REQUIRED ACTION:
Give back exactly the lines of the material below, starting with the line with "followers: 2722" and going on through the line with "engagement: 704".

---------- DATASET EXCERPTS

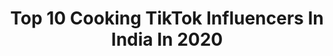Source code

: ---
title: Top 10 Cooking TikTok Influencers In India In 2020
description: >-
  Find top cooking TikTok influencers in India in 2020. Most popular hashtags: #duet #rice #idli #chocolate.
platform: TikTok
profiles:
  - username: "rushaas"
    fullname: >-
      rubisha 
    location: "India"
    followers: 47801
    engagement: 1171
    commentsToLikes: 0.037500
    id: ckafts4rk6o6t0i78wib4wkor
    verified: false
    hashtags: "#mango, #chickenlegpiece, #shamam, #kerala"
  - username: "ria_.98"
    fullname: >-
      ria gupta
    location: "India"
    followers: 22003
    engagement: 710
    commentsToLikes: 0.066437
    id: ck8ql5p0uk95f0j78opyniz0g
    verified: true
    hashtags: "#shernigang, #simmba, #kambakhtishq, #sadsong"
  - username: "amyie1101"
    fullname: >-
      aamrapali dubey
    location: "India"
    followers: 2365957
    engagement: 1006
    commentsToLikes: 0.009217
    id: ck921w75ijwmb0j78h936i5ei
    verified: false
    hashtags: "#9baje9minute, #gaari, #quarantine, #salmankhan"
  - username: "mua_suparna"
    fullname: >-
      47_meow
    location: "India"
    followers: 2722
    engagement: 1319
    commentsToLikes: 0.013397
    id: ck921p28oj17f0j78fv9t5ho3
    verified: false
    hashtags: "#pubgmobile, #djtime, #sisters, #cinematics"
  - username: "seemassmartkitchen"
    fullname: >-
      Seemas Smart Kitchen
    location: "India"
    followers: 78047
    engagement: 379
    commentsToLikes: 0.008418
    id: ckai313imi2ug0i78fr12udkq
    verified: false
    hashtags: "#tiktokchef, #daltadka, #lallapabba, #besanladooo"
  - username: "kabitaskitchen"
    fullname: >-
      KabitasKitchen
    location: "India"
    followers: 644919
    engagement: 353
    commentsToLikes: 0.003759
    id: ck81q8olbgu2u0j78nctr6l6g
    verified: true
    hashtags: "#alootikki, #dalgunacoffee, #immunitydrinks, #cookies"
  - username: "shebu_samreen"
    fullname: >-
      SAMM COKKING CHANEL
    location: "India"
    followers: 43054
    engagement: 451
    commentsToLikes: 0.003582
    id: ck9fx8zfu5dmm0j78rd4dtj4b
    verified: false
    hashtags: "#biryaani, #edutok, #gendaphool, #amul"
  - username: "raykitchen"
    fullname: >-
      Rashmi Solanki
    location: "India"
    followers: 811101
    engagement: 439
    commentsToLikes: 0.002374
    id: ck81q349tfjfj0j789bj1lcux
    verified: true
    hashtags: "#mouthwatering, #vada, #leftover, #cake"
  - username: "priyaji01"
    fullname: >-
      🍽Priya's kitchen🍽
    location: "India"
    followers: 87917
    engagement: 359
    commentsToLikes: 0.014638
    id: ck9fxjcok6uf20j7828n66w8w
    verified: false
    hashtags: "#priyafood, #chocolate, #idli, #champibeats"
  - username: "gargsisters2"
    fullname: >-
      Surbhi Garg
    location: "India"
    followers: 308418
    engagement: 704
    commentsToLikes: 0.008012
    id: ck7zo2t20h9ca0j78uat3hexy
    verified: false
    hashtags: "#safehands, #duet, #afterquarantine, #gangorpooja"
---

--------------------
---------- DATASET EXCERPTS

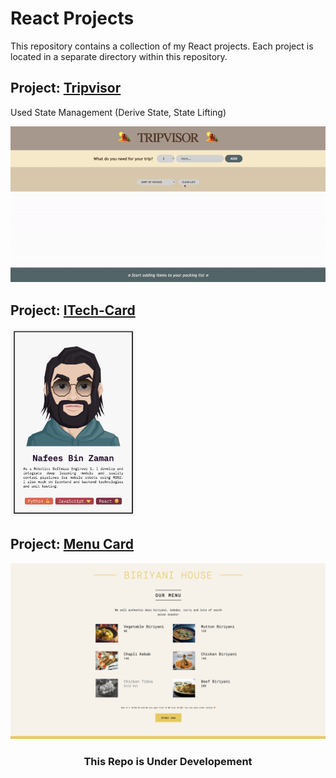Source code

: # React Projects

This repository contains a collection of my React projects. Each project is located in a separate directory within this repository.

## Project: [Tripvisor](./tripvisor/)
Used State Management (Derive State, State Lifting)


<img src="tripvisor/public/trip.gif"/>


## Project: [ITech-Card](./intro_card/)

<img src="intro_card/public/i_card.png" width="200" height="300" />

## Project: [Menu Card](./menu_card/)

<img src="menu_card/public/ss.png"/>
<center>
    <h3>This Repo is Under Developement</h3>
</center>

--------------------

SOLUTION:
    followers: 2722
    engagement: 1319
    commentsToLikes: 0.013397
    id: ck921p28oj17f0j78fv9t5ho3
    verified: false
    hashtags: "#pubgmobile, #djtime, #sisters, #cinematics"
  - username: "seemassmartkitchen"
    fullname: >-
      Seemas Smart Kitchen
    location: "India"
    followers: 78047
    engagement: 379
    commentsToLikes: 0.008418
    id: ckai313imi2ug0i78fr12udkq
    verified: false
    hashtags: "#tiktokchef, #daltadka, #lallapabba, #besanladooo"
  - username: "kabitaskitchen"
    fullname: >-
      KabitasKitchen
    location: "India"
    followers: 644919
    engagement: 353
    commentsToLikes: 0.003759
    id: ck81q8olbgu2u0j78nctr6l6g
    verified: true
    hashtags: "#alootikki, #dalgunacoffee, #immunitydrinks, #cookies"
  - username: "shebu_samreen"
    fullname: >-
      SAMM COKKING CHANEL
    location: "India"
    followers: 43054
    engagement: 451
    commentsToLikes: 0.003582
    id: ck9fx8zfu5dmm0j78rd4dtj4b
    verified: false
    hashtags: "#biryaani, #edutok, #gendaphool, #amul"
  - username: "raykitchen"
    fullname: >-
      Rashmi Solanki
    location: "India"
    followers: 811101
    engagement: 439
    commentsToLikes: 0.002374
    id: ck81q349tfjfj0j789bj1lcux
    verified: true
    hashtags: "#mouthwatering, #vada, #leftover, #cake"
  - username: "priyaji01"
    fullname: >-
      🍽Priya's kitchen🍽
    location: "India"
    followers: 87917
    engagement: 359
    commentsToLikes: 0.014638
    id: ck9fxjcok6uf20j7828n66w8w
    verified: false
    hashtags: "#priyafood, #chocolate, #idli, #champibeats"
  - username: "gargsisters2"
    fullname: >-
      Surbhi Garg
    location: "India"
    followers: 308418
    engagement: 704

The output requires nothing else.